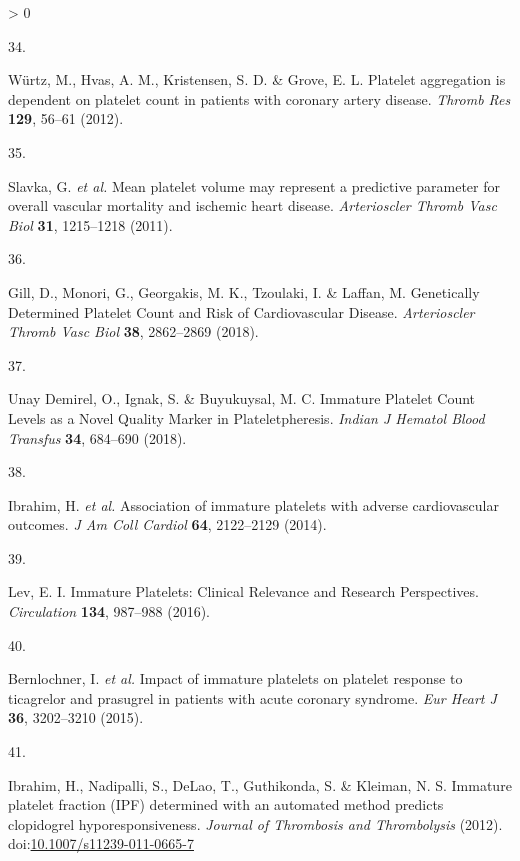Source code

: \documentclass[11pt,twoside]{bristolthesis}
\newlength{\cslhangindent}
\newlength{\csllabelwidth}
\newenvironment{CSLReferences}[2] %
 {%
  \setlength{\parindent}{0pt}
  \ifodd #1 \everypar{\setlength{\hangindent}{\cslhangindent}}\ignorespaces\fi
  \ifnum #2 > 0
  \setlength{\parskip}{#2\baselineskip}
  \fi
 }%
 {}
\newcommand{\CSLLeftMargin}[1]{\parbox[t]{\csllabelwidth}{#1}}
\newcommand{\CSLRightInline}[1]{\parbox[t]{\linewidth - \csllabelwidth}{#1}\break}
\begin{document}
\begin{CSLReferences}{0}{0}
\leavevmode\hypertarget{ref-Wurtz2012}{}%
\CSLLeftMargin{34. }
\CSLRightInline{Würtz, M., Hvas, A. M., Kristensen, S. D. \& Grove, E. L. {Platelet aggregation is dependent on platelet count in patients with coronary artery disease}. \emph{Thromb Res} \textbf{129}, 56--61 (2012).}

\leavevmode\hypertarget{ref-Slavka2011}{}%
\CSLLeftMargin{35. }
\CSLRightInline{Slavka, G. \emph{et al.} {Mean platelet volume may represent a predictive parameter for overall vascular mortality and ischemic heart disease}. \emph{Arterioscler Thromb Vasc Biol} \textbf{31}, 1215--1218 (2011).}

\leavevmode\hypertarget{ref-Gill2018}{}%
\CSLLeftMargin{36. }
\CSLRightInline{Gill, D., Monori, G., Georgakis, M. K., Tzoulaki, I. \& Laffan, M. {Genetically Determined Platelet Count and Risk of Cardiovascular Disease}. \emph{Arterioscler Thromb Vasc Biol} \textbf{38}, 2862--2869 (2018).}

\leavevmode\hypertarget{ref-UnayDemirel2018a}{}%
\CSLLeftMargin{37. }
\CSLRightInline{Unay Demirel, O., Ignak, S. \& Buyukuysal, M. C. {Immature Platelet Count Levels as a Novel Quality Marker in Plateletpheresis}. \emph{Indian J Hematol Blood Transfus} \textbf{34}, 684--690 (2018).}

\leavevmode\hypertarget{ref-Ibrahim2014}{}%
\CSLLeftMargin{38. }
\CSLRightInline{Ibrahim, H. \emph{et al.} {Association of immature platelets with adverse cardiovascular outcomes}. \emph{J Am Coll Cardiol} \textbf{64}, 2122--2129 (2014).}

\leavevmode\hypertarget{ref-Lev2016a}{}%
\CSLLeftMargin{39. }
\CSLRightInline{Lev, E. I. {Immature Platelets: Clinical Relevance and Research Perspectives}. \emph{Circulation} \textbf{134}, 987--988 (2016).}

\leavevmode\hypertarget{ref-Bernlochner2015a}{}%
\CSLLeftMargin{40. }
\CSLRightInline{Bernlochner, I. \emph{et al.} {Impact of immature platelets on platelet response to ticagrelor and prasugrel in patients with acute coronary syndrome}. \emph{Eur Heart J} \textbf{36}, 3202--3210 (2015).}

\leavevmode\hypertarget{ref-Ibrahim2012}{}%
\CSLLeftMargin{41. }
\CSLRightInline{Ibrahim, H., Nadipalli, S., DeLao, T., Guthikonda, S. \& Kleiman, N. S. {Immature platelet fraction (IPF) determined with an automated method predicts clopidogrel hyporesponsiveness}. \emph{Journal of Thrombosis and Thrombolysis} (2012). doi:\href{https://doi.org/10.1007/s11239-011-0665-7}{10.1007/s11239-011-0665-7}}


\end{CSLReferences}
\end{document}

★ ★ ★ ★ ★ ★ ★

**EXERCISE DIRECTIONS**. All of the listing is to be written out exactly, with the pictures left out.

**RESULT**.
Source code

: \documentclass[11pt,twoside]{bristolthesis}
\newlength{\cslhangindent}
\newlength{\csllabelwidth}
\newenvironment{CSLReferences}[2] %
 {%
  \setlength{\parindent}{0pt}
  \ifodd #1 \everypar{\setlength{\hangindent}{\cslhangindent}}\ignorespaces\fi
  \ifnum #2 > 0
  \setlength{\parskip}{#2\baselineskip}
  \fi
 }%
 {}
\newcommand{\CSLLeftMargin}[1]{\parbox[t]{\csllabelwidth}{#1}}
\newcommand{\CSLRightInline}[1]{\parbox[t]{\linewidth - \csllabelwidth}{#1}\break}
\begin{document}
\begin{CSLReferences}{0}{0}
\leavevmode\hypertarget{ref-Wurtz2012}{}%
\CSLLeftMargin{34. }
\CSLRightInline{Würtz, M., Hvas, A. M., Kristensen, S. D. \& Grove, E. L. {Platelet aggregation is dependent on platelet count in patients with coronary artery disease}. \emph{Thromb Res} \textbf{129}, 56--61 (2012).}

\leavevmode\hypertarget{ref-Slavka2011}{}%
\CSLLeftMargin{35. }
\CSLRightInline{Slavka, G. \emph{et al.} {Mean platelet volume may represent a predictive parameter for overall vascular mortality and ischemic heart disease}. \emph{Arterioscler Thromb Vasc Biol} \textbf{31}, 1215--1218 (2011).}

\leavevmode\hypertarget{ref-Gill2018}{}%
\CSLLeftMargin{36. }
\CSLRightInline{Gill, D., Monori, G., Georgakis, M. K., Tzoulaki, I. \& Laffan, M. {Genetically Determined Platelet Count and Risk of Cardiovascular Disease}. \emph{Arterioscler Thromb Vasc Biol} \textbf{38}, 2862--2869 (2018).}

\leavevmode\hypertarget{ref-UnayDemirel2018a}{}%
\CSLLeftMargin{37. }
\CSLRightInline{Unay Demirel, O., Ignak, S. \& Buyukuysal, M. C. {Immature Platelet Count Levels as a Novel Quality Marker in Plateletpheresis}. \emph{Indian J Hematol Blood Transfus} \textbf{34}, 684--690 (2018).}

\leavevmode\hypertarget{ref-Ibrahim2014}{}%
\CSLLeftMargin{38. }
\CSLRightInline{Ibrahim, H. \emph{et al.} {Association of immature platelets with adverse cardiovascular outcomes}. \emph{J Am Coll Cardiol} \textbf{64}, 2122--2129 (2014).}

\leavevmode\hypertarget{ref-Lev2016a}{}%
\CSLLeftMargin{39. }
\CSLRightInline{Lev, E. I. {Immature Platelets: Clinical Relevance and Research Perspectives}. \emph{Circulation} \textbf{134}, 987--988 (2016).}

\leavevmode\hypertarget{ref-Bernlochner2015a}{}%
\CSLLeftMargin{40. }
\CSLRightInline{Bernlochner, I. \emph{et al.} {Impact of immature platelets on platelet response to ticagrelor and prasugrel in patients with acute coronary syndrome}. \emph{Eur Heart J} \textbf{36}, 3202--3210 (2015).}

\leavevmode\hypertarget{ref-Ibrahim2012}{}%
\CSLLeftMargin{41. }
\CSLRightInline{Ibrahim, H., Nadipalli, S., DeLao, T., Guthikonda, S. \& Kleiman, N. S. {Immature platelet fraction (IPF) determined with an automated method predicts clopidogrel hyporesponsiveness}. \emph{Journal of Thrombosis and Thrombolysis} (2012). doi:\href{https://doi.org/10.1007/s11239-011-0665-7}{10.1007/s11239-011-0665-7}}


\end{CSLReferences}
\end{document}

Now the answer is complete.